MAKASSAR – Kepala Dinas Pariwisata Makassar, Rusmayani Madjid dicopot dari jabatannya. Surat Keputusan (SK) pemberhentian itu ditandatangani Pj Wali Kota, Rudy Djamaluddin.
SK itu pun beredar luas di media sosial. Maya sapaan akrab kepala dinas, membenarkannya. Surat pencopotannya itu, dia terima di kediamannya pagi tadi, Kamis (04/02/2021).
Saat ditanya soal alasan dirinya dicopot, Maya merasa heran melihat perihal surat keputusan itu.
Baca Juga :
“Biar orang nilai kinerja saya. F8 Makassar saja, event internasional bisa sukses kita gelar. Dua minggu ini, memang saya tidak berkantor. Sebab, jalani isolasi mandiri karena covid-19,” tuturnya.

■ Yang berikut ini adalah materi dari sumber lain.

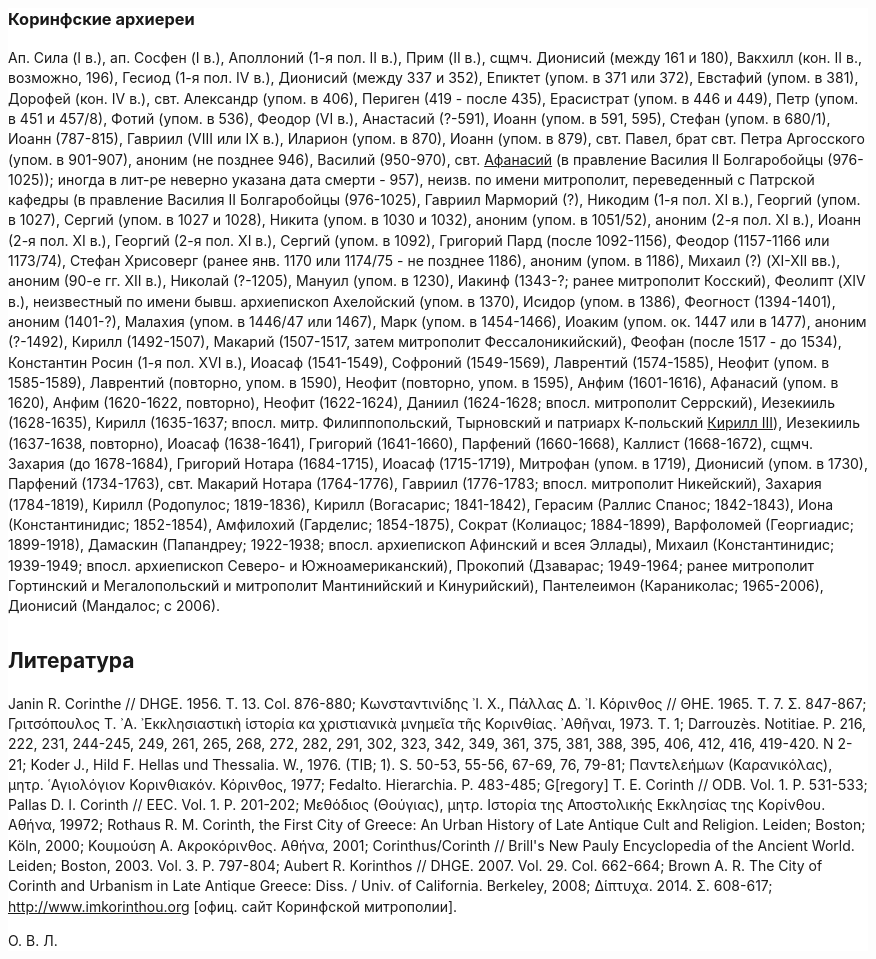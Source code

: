 ### Коринфские архиереи

Ап. Сила (I в.), ап. Сосфен (I в.), Аполлоний (1-я пол. II в.), Прим (II в.), сщмч. Дионисий (между 161 и 180), Вакхилл (кон. II в., возможно, 196), Гесиод (1-я пол. IV в.), Дионисий (между 337 и 352), Епиктет (упом. в 371 или 372), Евстафий (упом. в 381), Дорофей (кон. IV в.), свт. Александр (упом. в 406), Периген (419 - после 435), Ерасистрат (упом. в 446 и 449), Петр (упом. в 451 и 457/8), Фотий (упом. в 536), Феодор (VI в.), Анастасий (?-591), Иоанн (упом. в 591, 595), Стефан (упом. в 680/1), Иоанн (787-815), Гавриил (VIII или IX в.), Иларион (упом. в 870), Иоанн (упом. в 879), свт. Павел, брат свт. Петра Аргосского (упом. в 901-907), аноним (не позднее 946), Василий (950-970), свт. [Афанасий](https://pravenc.ru/text/Афанасий.html) (в правление Василия II Болгаробойцы (976-1025)); иногда в лит-ре неверно указана дата смерти - 957), неизв. по имени митрополит, переведенный с Патрской кафедры (в правление Василия II Болгаробойцы (976-1025), Гавриил Марморий (?), Никодим (1-я пол. XI в.), Георгий (упом. в 1027), Сергий (упом. в 1027 и 1028), Никита (упом. в 1030 и 1032), аноним (упом. в 1051/52), аноним (2-я пол. XI в.), Иоанн (2-я пол. XI в.), Георгий (2-я пол. XI в.), Сергий (упом. в 1092), Григорий Пард (после 1092-1156), Феодор (1157-1166 или 1173/74), Стефан Хрисоверг (ранее янв. 1170 или 1174/75 - не позднее 1186), аноним (упом. в 1186), Михаил (?) (XI-XII вв.), аноним (90-е гг. XII в.), Николай (?-1205), Мануил (упом. в 1230), Иакинф (1343-?; ранее митрополит Косский), Феолипт (XIV в.), неизвестный по имени бывш. архиепископ Ахелойский (упом. в 1370), Исидор (упом. в 1386), Феогност (1394-1401), аноним (1401-?), Малахия (упом. в 1446/47 или 1467), Марк (упом. в 1454-1466), Иоаким (упом. ок. 1447 или в 1477), аноним (?-1492), Кирилл (1492-1507), Макарий (1507-1517, затем митрополит Фессалоникийский), Феофан (после 1517 - до 1534), Константин Росин (1-я пол. XVI в.), Иоасаф (1541-1549), Софроний (1549-1569), Лаврентий (1574-1585), Неофит (упом. в 1585-1589), Лаврентий (повторно, упом. в 1590), Неофит (повторно, упом. в 1595), Анфим (1601-1616), Афанасий (упом. в 1620), Анфим (1620-1622, повторно), Неофит (1622-1624), Даниил (1624-1628; впосл. митрополит Серрский), Иезекииль (1628-1635), Кирилл (1635-1637; впосл. митр. Филиппопольский, Тырновский и патриарх К-польский [Кирилл III](<https://pravenc.ru/text/Кирилл III.html>)), Иезекииль (1637-1638, повторно), Иоасаф (1638-1641), Григорий (1641-1660), Парфений (1660-1668), Каллист (1668-1672), сщмч. Захария (до 1678-1684), Григорий Нотара (1684-1715), Иоасаф (1715-1719), Митрофан (упом. в 1719), Дионисий (упом. в 1730), Парфений (1734-1763), свт. Макарий Нотара (1764-1776), Гавриил (1776-1783; впосл. митрополит Никейский), Захария (1784-1819), Кирилл (Родопулос; 1819-1836), Кирилл (Вогасарис; 1841-1842), Герасим (Раллис Спанос; 1842-1843), Иона (Константинидис; 1852-1854), Амфилохий (Гарделис; 1854-1875), Сократ (Колиацос; 1884-1899), Варфоломей (Георгиадис; 1899-1918), Дамаскин (Папандреу; 1922-1938; впосл. архиепископ Афинский и всея Эллады), Михаил (Константинидис; 1939-1949; впосл. архиепископ Северо- и Южноамериканский), Прокопий (Дзаварас; 1949-1964; ранее митрополит Гортинский и Мегалопольский и митрополит Мантинийский и Кинурийский), Пантелеимон (Караниколас; 1965-2006), Дионисий (Мандалос; с 2006).

## Литература

Janin R. Corinthe // DHGE. 1956. T. 13. Col. 876-880; Κωνσταντινίδης ᾿Ι. Χ., Πάλλας Δ. ᾿Ι. Κόρινθος // ΘΗΕ. 1965. Τ. 7. Σ. 847-867; Γριτσόπουλος Τ. ᾿Α. ᾿Εκκλησιαστικὴ ἱστορία κα χριστιανικὰ μνημεῖα τῆς Κορινθίας. ᾿Αθῆναι, 1973. Τ. 1; Darrouzès. Notitiae. P. 216, 222, 231, 244-245, 249, 261, 265, 268, 272, 282, 291, 302, 323, 342, 349, 361, 375, 381, 388, 395, 406, 412, 416, 419-420. N 2-21; Koder J., Hild F. Hellas und Thessalia. W., 1976. (TIB; 1). S. 50-53, 55-56, 67-69, 76, 79-81; Παντελεήμων (Καρανικόλας), μητρ. ῾Αγιολόγιον Κορινθιακόν. Κόρινθος, 1977; Fedalto. Hierarchia. P. 483-485; G[regory] T. E. Corinth // ODB. Vol. 1. P. 531-533; Pallas D. I. Corinth // EEC. Vol. 1. P. 201-202; Μεθόδιος (Θούγιας), μητρ. Ιστορία της Αποστολικής Εκκλησίας της Κορίνθου. Αθήνα, 19972; Rothaus R. M. Corinth, the First City of Greece: An Urban History of Late Antique Cult and Religion. Leiden; Boston; Köln, 2000; Κουμούση Α. Ακροκόρινθος. Αθήνα, 2001; Corinthus/Corinth // Brill's New Pauly Encyclopedia of the Ancient World. Leiden; Boston, 2003. Vol. 3. P. 797-804; Aubert R. Korinthos // DHGE. 2007. Vol. 29. Col. 662-664; Brown A. R. The City of Corinth and Urbanism in Late Antique Greece: Diss. / Univ. of California. Berkeley, 2008; Δίπτυχα. 2014. Σ. 608-617; http://www.imkorinthou.org [офиц. сайт Коринфской митрополии].

О. В. Л.
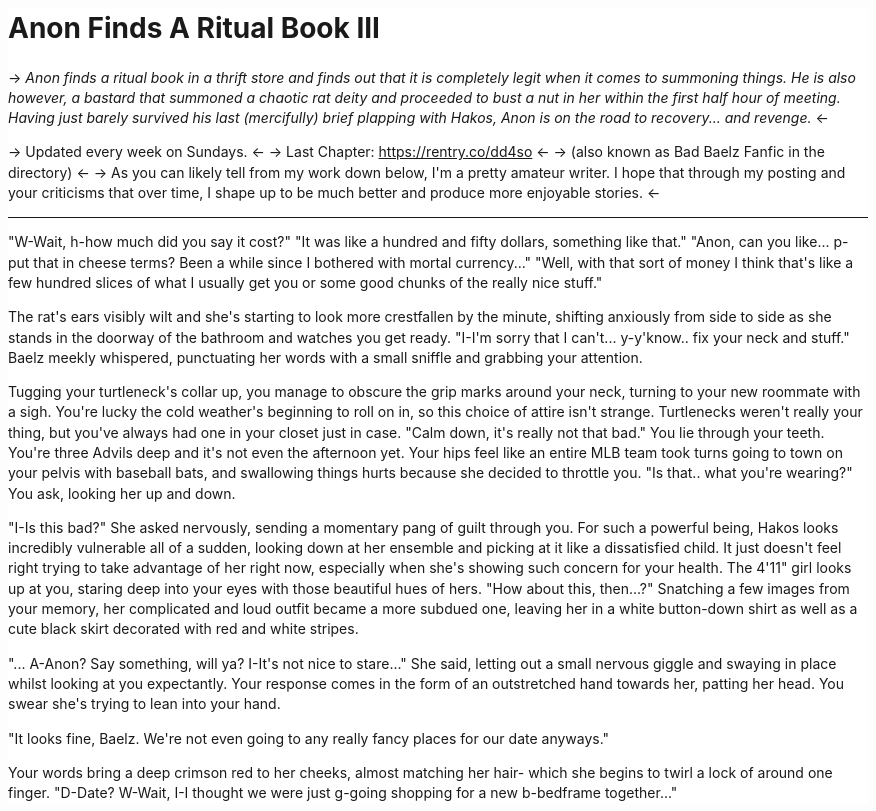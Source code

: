 # Anon Finds A Ritual Book III
-> *Anon finds a ritual book in a thrift store and finds out that it is completely legit when it comes to summoning things. He is also however, a bastard that summoned a chaotic rat deity and proceeded to bust a nut in her within the first half hour of meeting. Having just barely survived his last (mercifully) brief plapping with Hakos, Anon is on the road to recovery... and revenge.* <- 

-> Updated every week on Sundays. <-
-> Last Chapter: https://rentry.co/dd4so <- 
-> (also known as Bad Baelz Fanfic in the directory) <-
-> As you can likely tell from my work down below, I'm a pretty amateur writer. I hope that through my posting and your criticisms that over time, I shape up to be much better and produce more enjoyable stories. <-

***

"W-Wait, h-how much did you say it cost?"
"It was like a hundred and fifty dollars, something like that."
"Anon, can you like... p-put that in cheese terms? Been a while since I bothered with mortal currency..." 
"Well, with that sort of money I think that's like a few hundred slices of what I usually get you or some good chunks of the really nice stuff."

The rat's ears visibly wilt and she's starting to look more crestfallen by the minute, shifting anxiously from side to side as she stands in the doorway of the bathroom and watches you get ready. "I-I'm sorry that I can't... y-y'know.. fix your neck and stuff." Baelz meekly whispered, punctuating her words with a small sniffle and grabbing your attention.

Tugging your turtleneck's collar up, you manage to obscure the grip marks around your neck, turning to your new roommate with a sigh. You're lucky the cold weather's beginning to roll on in, so this choice of attire isn't strange. Turtlenecks weren't really your thing, but you've always had one in your closet just in case. "Calm down, it's really not that bad." You lie through your teeth. You're three Advils deep and it's not even the afternoon yet. Your hips feel like an entire MLB team took turns going to town on your pelvis with baseball bats, and swallowing things hurts because she decided to throttle you. "Is that.. what you're wearing?" You ask, looking her up and down.

"I-Is this bad?" She asked nervously, sending a momentary pang of guilt through you. For such a powerful being, Hakos looks incredibly vulnerable all of a sudden, looking down at her ensemble and picking at it like a dissatisfied child. It just doesn't feel right trying to take advantage of her right now, especially when she's showing such concern for your health. The 4'11" girl looks up at you, staring deep into your eyes with those beautiful hues of hers. "How about this, then...?" Snatching a few images from your memory, her complicated and loud outfit became a more subdued one, leaving her in a white button-down shirt as well as a cute black skirt decorated with red and white stripes. 

"... A-Anon? Say something, will ya? I-It's not nice to stare..." She said, letting out a small nervous giggle and swaying in place whilst looking at you expectantly. Your response comes in the form of an outstretched hand towards her, patting her head. You swear she's trying to lean into your hand. 

"It looks fine, Baelz. We're not even going to any really fancy places for our date anyways."

Your words bring a deep crimson red to her cheeks, almost matching her hair- which she begins to twirl a lock of around one finger. "D-Date? W-Wait, I-I thought we were just g-going shopping for a new b-bedframe together..."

Pencopotan yang dilakukan Pj Wali Kota ini, memang santer dikaitkan dengan dana hibah pariwisata. Yang terus disoal PHRI Sulsel karena anggaran 2020 dari kementerian itu, tidak kunjung cair.
Maya lagi-lagi heran jika dana hibah menjadi dasar pencopotannya. “Kita sudah berupaya mencairkannya. Saya dikambing hitamkan. Saya dikambing hitamkan dana hibah,” tutur Maya berulang.
Sebelumnya, Maya mengatakan, telah mengirim surat ke Kementerian Pariwisata dan Ekonomi Kreatif (Kemenparekraf) untuk meminta audiens terkait pengalihan dana hibah itu dialihkan ke tahun 2021 ini.
“Tetap mengupayakan dengan mengirim surat untuk meminta audiens kepada kementerian. Siapa tahu bisa diperpanjang,” ujarnya.
Bahkan kata dia, dirinya telah berkomunikasi dengan Ketua PHRI Sulsel, Anggiat Sinaga.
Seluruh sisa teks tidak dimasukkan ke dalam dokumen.